Ding Xin, Liu Yingye, Yang Mu, Li Lin, Miyahara Hiroki, Dai Jian, Xu Zhe, Matsumoto Kiyoshi, Mori Masayuki, Higuchi Keiichi, Sawashita Jinko
Department of Aging Biology, Institute of Pathogenesis and Disease Prevention, Shinshu University Graduate School of Medicine, 3-1-1 Asahi, Matsumoto-shi, Nagano 390-8621, Japan.
Division of Animal Research, Research Center for Supports to Advanced Science, Shinshu University, 3-1-1 Asahi, Matsumoto-shi, Nagano 390-8621, Japan.
Exp Anim. 2018 May 10;67(2):105-115. doi: 10.1538/expanim.17-0082. Epub 2017 Oct 30.

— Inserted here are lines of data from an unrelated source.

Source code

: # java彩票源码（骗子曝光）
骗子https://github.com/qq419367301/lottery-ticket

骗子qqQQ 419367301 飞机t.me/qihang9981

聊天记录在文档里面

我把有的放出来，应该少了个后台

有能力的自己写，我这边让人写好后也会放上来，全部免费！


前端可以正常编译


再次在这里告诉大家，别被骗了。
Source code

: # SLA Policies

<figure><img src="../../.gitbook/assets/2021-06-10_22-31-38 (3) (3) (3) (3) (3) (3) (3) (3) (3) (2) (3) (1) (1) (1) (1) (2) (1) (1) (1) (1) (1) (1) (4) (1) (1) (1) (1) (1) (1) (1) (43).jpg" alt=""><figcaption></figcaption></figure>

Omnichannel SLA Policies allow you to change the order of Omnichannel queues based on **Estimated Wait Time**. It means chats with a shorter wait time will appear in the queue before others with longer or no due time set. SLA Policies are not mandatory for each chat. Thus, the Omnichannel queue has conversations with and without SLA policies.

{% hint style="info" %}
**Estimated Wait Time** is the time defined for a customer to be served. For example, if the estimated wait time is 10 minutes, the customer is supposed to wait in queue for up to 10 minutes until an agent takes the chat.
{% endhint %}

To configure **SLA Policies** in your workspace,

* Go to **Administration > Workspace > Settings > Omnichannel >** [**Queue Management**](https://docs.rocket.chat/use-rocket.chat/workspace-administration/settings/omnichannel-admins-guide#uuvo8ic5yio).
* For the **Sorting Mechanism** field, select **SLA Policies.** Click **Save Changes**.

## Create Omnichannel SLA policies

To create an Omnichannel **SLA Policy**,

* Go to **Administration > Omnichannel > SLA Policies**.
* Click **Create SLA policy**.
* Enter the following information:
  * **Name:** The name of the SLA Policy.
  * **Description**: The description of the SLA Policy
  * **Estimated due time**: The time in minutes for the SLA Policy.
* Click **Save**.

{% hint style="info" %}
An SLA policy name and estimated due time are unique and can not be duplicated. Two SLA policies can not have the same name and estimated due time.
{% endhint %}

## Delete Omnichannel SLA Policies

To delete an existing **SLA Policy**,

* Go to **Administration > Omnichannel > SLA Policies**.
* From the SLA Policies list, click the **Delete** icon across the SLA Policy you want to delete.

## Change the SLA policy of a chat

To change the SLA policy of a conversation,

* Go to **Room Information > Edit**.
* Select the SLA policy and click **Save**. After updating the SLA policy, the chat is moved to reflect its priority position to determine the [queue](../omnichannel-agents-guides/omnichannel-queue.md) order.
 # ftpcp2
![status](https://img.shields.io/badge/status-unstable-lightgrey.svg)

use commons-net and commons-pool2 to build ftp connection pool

Mouse senile amyloidosis is a disorder in which apolipoprotein A-II (APOA2) deposits as amyloid fibrils (AApoAII) in many organs. We previously reported that AApoAII amyloidosis can be transmitted by feces, milk, saliva and muscle originating from mice with amyloid deposition. In this study, the ability of blood components to transmit amyloidosis was evaluated in our model system. Blood samples were collected from SAMR1.SAMP1-Apoa2 amyloid-laden or amyloidosis-negative mice. The samples were fractionated into plasma, white blood cell (WBC) and red blood cell (RBC) fractions. Portions of each were further separated into soluble and insoluble fractions. These fractions were then injected into recipient mice to determine amyloidosis-induction activities (AIA). The WBC and RBC fractions from amyloid-laden mice but not from amyloidosis-negative mice induced AApoAII amyloid deposition in the recipients. The AIA of WBC fraction could be attributed to AApoAII amyloid fibrils because amyloid fibril-like materials and APOA2 antiserum-reactive proteins were observed in the insoluble fraction of the blood cells. Unexpectedly, the plasma of AApoAII amyloidosis-negative as well as amyloid-laden mice showed AIA, suggesting the presence of substances in mouse plasma other than AApoAII fibrils that could induce amyloid deposition. These results indicated that AApoAII amyloidosis could be transmitted across tissues and between individuals through blood cells.
小鼠老年性淀粉样变性是一种载脂蛋白A-II(APOA2)以淀粉样原纤维(AApoAII)形式沉积于多个器官的疾病。我们之前报道过,AApoAII淀粉样变性可通过来自有淀粉样沉积的小鼠的粪便、乳汁、唾液和肌肉传播。在本研究中,我们在模型系统中评估了血液成分传播淀粉样变性的能力。从SAMR1.SAMP1-Apoa2淀粉样变负荷小鼠或淀粉样变性阴性小鼠采集血样。将样本分离为血浆、白细胞(WBC)和红细胞(RBC)组分。各组分的一部分进一步分离为可溶和不可溶组分。然后将这些组分注射到受体小鼠体内,以确定淀粉样变性诱导活性(AIA)。来自淀粉样变负荷小鼠而非淀粉样变性阴性小鼠的WBC和RBC组分在受体中诱导了AApoAII淀粉样沉积。WBC组分的AIA可归因于AApoAII淀粉样原纤维,因为在血细胞的不可溶组分中观察到了淀粉样原纤维样物质和APOA2抗血清反应性蛋白。出乎意料的是,AApoAII淀粉样变性阴性小鼠以及淀粉样变负荷小鼠的血浆均显示出AIA,这表明小鼠血浆中除了AApoAII原纤维外,还存在其他可诱导淀粉样沉积的物质。这些结果表明,AApoAII淀粉样变性可通过血细胞在组织间和个体间传播。